Mit der herausragenden Neuinszenierung von Richard Wagners romantischer Oper in drei Aufzügen »Tannhäuser und der Sängerkrieg auf Wartburg« präsentierte die derzeit hyperaktive Oper Frankfurt am Sonntag die erste spektakuläre Premiere des neuen Opernjahres. Tannhäuser wird darin als Gefangener seiner Selbst, als Getriebener zwischen Freiheit und Konvention beschrieben.
Wagners Oper spielt im deutschen Mittelalter, in einer ritterlich-sängerischen Zeit, die von engen Konventionen und dem strengen Einfluss der römisch-katholischen Kirche geprägt gewesen sein muss. Der Ritter und Minnesänger Tannhäuser ist der gedanklichen Enge seiner Welt entflohen. Er suchte spirituelle Erkenntnis und fand fleischliche Liebe. Während der Ouvertüre zum ersten Aufzug fällt eine Schar religiös verzückter junger Leute im bacchantischen Liebestaumel übereinander her und deutet die Richtung an.
Tannhäuser, der zur Liebesgöttin Venus in den siebten Himmel der Liebe zog, ist ein Mann des Widerspruchs. In der Venusfliegenfalle fühlt er sich inzwischen trotz aller Reize, die sich ihm bieten, wie ein Sklave, der zur Freiheit drängt. Er verlässt seine Geliebte und ihr Lotterbett und kehrt in seine irdische Welt zurück. Von seinen am Hofe des Landgrafen von Thüringen lebenden Sängerkollegen wird er mit Begeisterung wieder aufgenommen und zur Wartburg geleitet. Dort lebt Elisabeth, Nichte des Grafen, die längst ein Auge auf Tannhäuser geworfen hat und sich über die Rückkehr des Liedermachers sichtlich freut. Tannhäuser erinnert sich der Dame und stürmt ihr leidenschaftlich entgegen.

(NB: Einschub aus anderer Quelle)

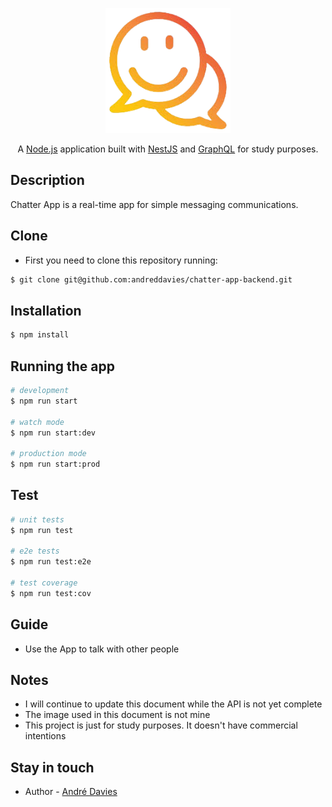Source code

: <p align="center">
  <a href="https://github.com/andreddavies/chatter-app-backend" target="blank"><img src="./logo.png" width="200" alt="App Logo" /></a>
</p>

  <p align="center">A <a href="http://nodejs.org" target="_blank">Node.js</a> application built with <a href="https://nestjs.com/" target="_blank">NestJS</a> and <a href="https://graphql.org/" target="_blank">GraphQL</a> for study purposes.</p>
    <!-- <p align="center">
<a href="https://www.npmjs.com/~nestjscore" target="_blank"><img src="https://img.shields.io/npm/v/@nestjs/core.svg" alt="NPM Version" /></a>
</p> -->

## Description

Chatter App is a real-time app for simple messaging communications.

## Clone

- First you need to clone this repository running:

```bash
$ git clone git@github.com:andreddavies/chatter-app-backend.git
```

## Installation

```bash
$ npm install
```

## Running the app

```bash
# development
$ npm run start

# watch mode
$ npm run start:dev

# production mode
$ npm run start:prod
```

## Test

```bash
# unit tests
$ npm run test

# e2e tests
$ npm run test:e2e

# test coverage
$ npm run test:cov
```

## Guide

- Use the App to talk with other people

## Notes

- I will continue to update this document while the API is not yet complete
- The image used in this document is not mine
- This project is just for study purposes. It doesn't have commercial intentions

## Stay in touch

- Author - [André Davies](https://www.linkedin.com/in/andr%C3%A9-davies-24a69b17a/)
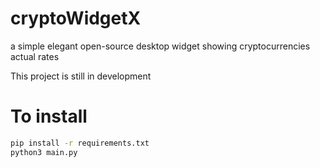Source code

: # cryptoWidgetX
a simple elegant open-source desktop widget showing cryptocurrencies actual rates

This project is still in development

# To install

``` bash
pip install -r requirements.txt
python3 main.py
```
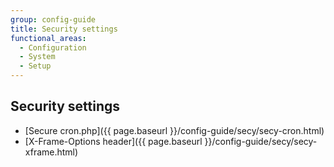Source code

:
 ```yaml
---
group: config-guide
title: Security settings
functional_areas:
  - Configuration
  - System
  - Setup
---
```


## Security settings

*	[Secure cron.php]({{ page.baseurl }}/config-guide/secy/secy-cron.html)
*	[X-Frame-Options header]({{ page.baseurl }}/config-guide/secy/secy-xframe.html)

Zur Ehren von Tannhäusers Heimkehr in den illustren Wartburgkreis richtet der Landgraf ein Medienspektakel besonderer Art aus: ein Sängerfest, im Fernsehdeutsch würde es »Song Contest« heißen, wird veranstaltet. Als »Goldene Henne« für den siegreichen Sänger wird Elisabeth ausgesetzt. Die Show scheint bereits gelaufen, bevor sie überhaupt begonnen hat, denn der Hauptgewinn hat sich bekanntlich längst entschieden. Unter den Augen von Fernsehkameras wird alles medienwirksam inszeniert: es gibt sogar einen Sponsor, der die Veranstaltung unterstützt, die »Brauerei Rödelheim«. Bekannt nach dem Frankfurter Stadtteil, in dem die Oper ihre Probebühne betreibt, wird damit ironisch Bezug genommen auf die Werbung der Bierfirma Radeberger. Diese wirbt seit Jahren medial äußert geschickt mit dem herrlichen Ambiente der Dresdner Semperoper, die seitdem als »schönste Brauerei Deutschlands« gilt.
Auf der Schaubühne kommt es derweil zum Eklat. Lieder über »Das Wesen der Liebe« werden von den Sängern erwartet. Wolfram von Eschenbach beginnt. Er schwelgt im Stil der Zeit über den »Wunderbronnen«, in den sein Geist »voll hohen Staunens blickt«. Niemals trüben, sprich: berühren, wolle er diesen Brunnen, »in Anbetung« möchte er sich »opfernd üben«. Elisabeth weiß, was bei einem derartig verklemmten Lover auf sie zukommt, und auch Tannhäuser hält es bei diesen Worten nur schwer auf seinem Platz. Er widerspricht: »Des Durstes Brennen muss ich kühlen, getrost leg ich die Lippen an. In vollen Zügen trink ich Wonnen.« Und schon gibt es Krach. Die Tugendwächter treten auf den Plan, und es dauert nicht lange, bis die Mullahs ihre Messer wetzen, um die eingeschränkte Definition von »brünstiger Liebe« und damit die »Ehre« der Damen zu verteidigen.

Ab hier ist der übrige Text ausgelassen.